The following career success stories were submitted by several of our INTJ, INTP and ISTP readers. This post includes one ISTP, two INTP, and three INTJ success stories. We hope you enjoy reading them as much as we did.
INTJ Career Success Stories
1. Jennifer: Physician/Pathologist
I am a female INTJ—almost a textbook one, really—and am a doctor. I began training as a surgeon and after four years switched to become a pathologist.
Like many INTJs, I have a large number of broad-ranging intellectual interests and found nearly everything in medical school to be fascinating and appealing. One lovely thing about medical school is that you’re cloistered with highly intelligent people of nearly all personality types (though the SPs are rare birds). One less lovely thing is that being a medical student, as opposed to an actual doctor, relies nearly exclusively on SJ traits. We’re all forced to develop them, though the ISTJs and ESTJs take to med school like ducks to water—the discipline, rigorous schedules and most importantly the excruciating focus on minutiae and facts. I had a great deal of difficulty picking a specialty since I liked everything, at least intellectually, and general surgery seemed to be the last “do everything, know everything” field in medicine. The fact that it is completely dominated by Extroverted Sensors seemed to be something I could overlook.

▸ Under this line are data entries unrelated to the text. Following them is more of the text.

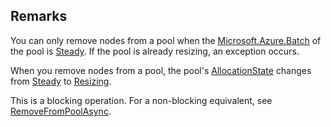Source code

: ## Remarks  
 You can only remove nodes from a pool when the [Microsoft.Azure.Batch](assetId:///N:Microsoft.Azure.Batch?qualifyHint=False&autoUpgrade=True) of the pool is [Steady](assetId:///T:Microsoft.Azure.Batch.Common.AllocationState?qualifyHint=False&autoUpgrade=True). If the pool is already resizing, an exception occurs.  
  
 When you remove nodes from a pool, the pool's [AllocationState](assetId:///P:Microsoft.Azure.Batch.CloudPool.AllocationState?qualifyHint=False&autoUpgrade=True) changes from [Steady](assetId:///T:Microsoft.Azure.Batch.Common.AllocationState?qualifyHint=False&autoUpgrade=True) to [Resizing](assetId:///T:Microsoft.Azure.Batch.Common.AllocationState?qualifyHint=False&autoUpgrade=True).  
  
 This is a blocking operation. For a non-blocking equivalent, see [RemoveFromPoolAsync](assetId:///M:Microsoft.Azure.Batch.CloudPool.RemoveFromPoolAsync(System.Collections.Generic.IEnumerable{System.String},System.Nullable{Microsoft.Azure.Batch.Common.ComputeNodeDeallocationOption},System.Nullable{System.TimeSpan},System.Collections.Generic.IEnumerable{Microsoft.Azure.Batch.BatchClientBehavior},System.Threading.CancellationToken)?qualifyHint=False&autoUpgrade=True).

It was fine at first. I liked the adrenaline and the sense of mastery, autonomy and competence a surgical skillset afforded me. The fact that nearly all of my colleagues were ESTJs with little tolerance for ambiguity, a focus on practical, technical solutions to problems as opposed to speculation on root causes, and a blunt, black/white communication style began to grate. I’m an independent INTJ, though, so I hardly chose a field based on hopes of collegial work relationships. I began to really chafe under the relentless, crushing, sameness of everything. The routine—rounds, patient notes, clinic visits, the operating room. I just began to feel like a monkey—someone else did the intellectual heavy lifting of making a diagnosis or sub-classifying a tumor, and I just cut it out. There are scores of sub-types of lung tumors, for example, with varying biology and etiology. Almost none of that really matters to a surgeon—you cut it out the same way, nearly every time. Also, nearly all surgeons sub-specialize once they’re in practice, and perform only a narrow range of operations. The idea of doing the same case over and over and over again seemed like complete misery.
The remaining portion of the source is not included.